Inutile dire come questa responsabilità sia tanto più importante in un’epoca in cui il
potenziamento dei mezzi e delle reti di comunicazione ha esteso la comunità dei
parlanti e degli scriventi, con esiti non sempre positivi. Beninteso, il diritto di
espressione è sacrosanto, è una conquista di civiltà che dobbiamo tenerci stretti. Ma
quando è svincolato dall’etica della parola, della scrittura e della lettura (grave
problema del nostro Paese, ci ricordava il compianto Tullio De Mauro, è
l’analfabetismo di ritorno) rischia di trasformare i discorsi in mezzi di offesa, i
giudizi in etichette umilianti, le parole in veicoli non di verità ma di menzogna.
Di esempi se ne potrebbero fare molti, ma è sufficiente osservare il grado di volgarità
e di violenza che ha segnato in questi anni – non solo nel nostro Paese – il dibattito
sull’immigrazione, per rendersi conto del divorzio fra parola e responsabilità, tra
parola e verità. Se questa raccolta di scritti ha un’aspirazione, è quella di contribuire
nel suo piccolo a ridurre la frattura, affrontando con parole magari appassionate ma
oneste, temi oggetto di retorica, di demagogia, se non di manipolazione.
Un’ultima cosa voglio aggiungere riguardo al titolo, che si richiama appunto alla
parola verità associandola a un’altra che ne rappresenta in teoria la negazione: eresia.
Nel tempo delle verità addomesticate o, come si usa dire delle “post-verità” (nate da
false credenze, da saperi indiretti e approssimativi, ma anche dalla volontà di
marchiare e screditare) la verità – sempre più indifesa e abbandonata – tende a
traslocare dalle parole ai fatti, che nella loro semplice, sobria evidenza non hanno mai
bisogno di troppe parole, di sfarzose cornici retoriche o, come si dice oggi, di
“narrazioni”.
Ma l’eresia della verità non è un fenomeno solo dei nostri giorni. Da sempre la verità
è eretica (e dunque errante) perché non si accontenta del riscontro delle parole, dei
testi, delle leggi, ma vuole anche quello delle vite, delle scelte, dei comportamenti.
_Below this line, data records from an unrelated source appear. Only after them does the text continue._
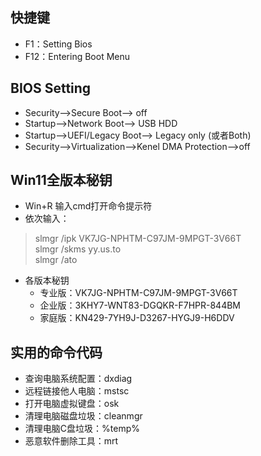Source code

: ## 快捷键
- F1：Setting Bios
- F12：Entering Boot Menu

## BIOS Setting
- Security-->Secure Boot--> off
- Startup-->Network Boot--> USB HDD
- Startup-->UEFI/Legacy Boot--> Legacy only (或者Both)
- Security-->Virtualization-->Kenel DMA Protection-->off

## Win11全版本秘钥
- Win+R 输入cmd打开命令提示符
- 依次输入：
> slmgr /ipk VK7JG-NPHTM-C97JM-9MPGT-3V66T  
> slmgr /skms yy.us.to  
> slmgr /ato  
- 各版本秘钥
  - 专业版：VK7JG-NPHTM-C97JM-9MPGT-3V66T
  - 企业版：3KHY7-WNT83-DGQKR-F7HPR-844BM
  - 家庭版：KN429-7YH9J-D3267-HYGJ9-H6DDV

## 实用的命令代码
- 查询电脑系统配置：dxdiag
- 远程链接他人电脑：mstsc
- 打开电脑虚拟键盘：osk
- 清理电脑磁盘垃圾：cleanmgr
- 清理电脑C盘垃圾：%temp%
- 恶意软件删除工具：mrt

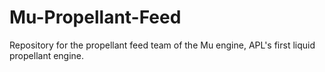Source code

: # Mu-Propellant-Feed
Repository for the propellant feed team of the Mu engine, APL's first liquid propellant engine.
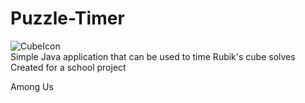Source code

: # Puzzle-Timer
![CubeIcon](https://user-images.githubusercontent.com/121725474/212088575-b122ef0d-cfbc-4dd0-ad3f-b3360e710629.png)<br>
Simple Java application that can be used to time Rubik's cube solves <br>
Created for a school project

Among Us

 
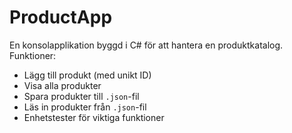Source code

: ﻿# ProductApp

En konsolapplikation byggd i C# för att hantera en produktkatalog.  
Funktioner:
- Lägg till produkt (med unikt ID)
- Visa alla produkter
- Spara produkter till `.json`-fil
- Läs in produkter från `.json`-fil
- Enhetstester för viktiga funktioner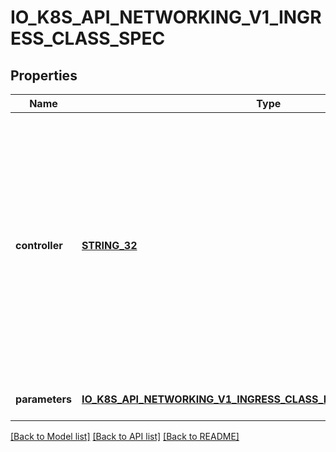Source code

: # IO_K8S_API_NETWORKING_V1_INGRESS_CLASS_SPEC

## Properties
Name | Type | Description | Notes
------------ | ------------- | ------------- | -------------
**controller** | [**STRING_32**](STRING_32.md) | Controller refers to the name of the controller that should handle this class. This allows for different \&quot;flavors\&quot; that are controlled by the same controller. For example, you may have different Parameters for the same implementing controller. This should be specified as a domain-prefixed path no more than 250 characters in length, e.g. \&quot;acme.io/ingress-controller\&quot;. This field is immutable. | [optional] [default to null]
**parameters** | [**IO_K8S_API_NETWORKING_V1_INGRESS_CLASS_PARAMETERS_REFERENCE**](io.k8s.api.networking.v1.IngressClassParametersReference.md) |  | [optional] [default to null]

[[Back to Model list]](../README.md#documentation-for-models) [[Back to API list]](../README.md#documentation-for-api-endpoints) [[Back to README]](../README.md)



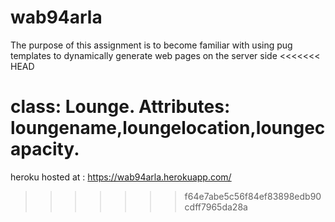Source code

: # wab94arla
The purpose of this assignment is to become familiar with using pug templates to dynamically generate web pages on the server side
<<<<<<< HEAD
 
 class: Lounge. Attributes: loungename,loungelocation,loungecapacity.
=======

heroku hosted at : https://wab94arla.herokuapp.com/
>>>>>>> f64e7abe5c56f84ef83898edb90cdff7965da28a
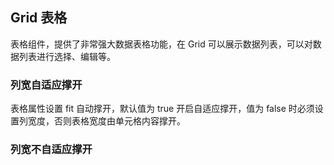 <div class="demo-header">
<p class="overviewicon">
  <span class="wapi-list-form"/>
</p>

## Grid 表格

<nova-uxlink widget-name="Grid"></nova-uxlink>

表格组件，提供了非常强大数据表格功能，在 Grid 可以展示数据列表，可以对数据列表进行选择、编辑等。
</div>

### 列宽自适应撑开

表格属性设置 fit 自动撑开，默认值为 true 开启自适应撑开，值为 false 时必须设置列宽度，否则表格宽度由单元格内容撑开。

<nova-demo-view link="grid/aui3-first-menu/adaptive-column-width"></nova-demo-view>

### 列宽不自适应撑开

<nova-demo-view link="grid/aui3-first-menu/adaptive-un-column-width"></nova-demo-view>

<br>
Da sempre eretica perché mossa da un desiderio di sapere che agita e cambia le nostre
vite, rendendole proprio così degne di essere vissute. Eretica perché impegna la
nostra coscienza non meno della nostra intelligenza, intrecciando la ricerca del vero e
la costruzione del giusto come facce di una medesima medaglia.
Nella speranza che gli amici a cui sono rivolte trovino in queste pagine tracce di tale
eresia, voglio ringraziare Fabio Anibaldi, amico e collaboratore di lunga data, che ne
ha curato la redazione e la pubblicazione.
Luigi Ciotti, L’eresia della verità, Edizioni Gruppo Abele, 2017, pp. 7-9.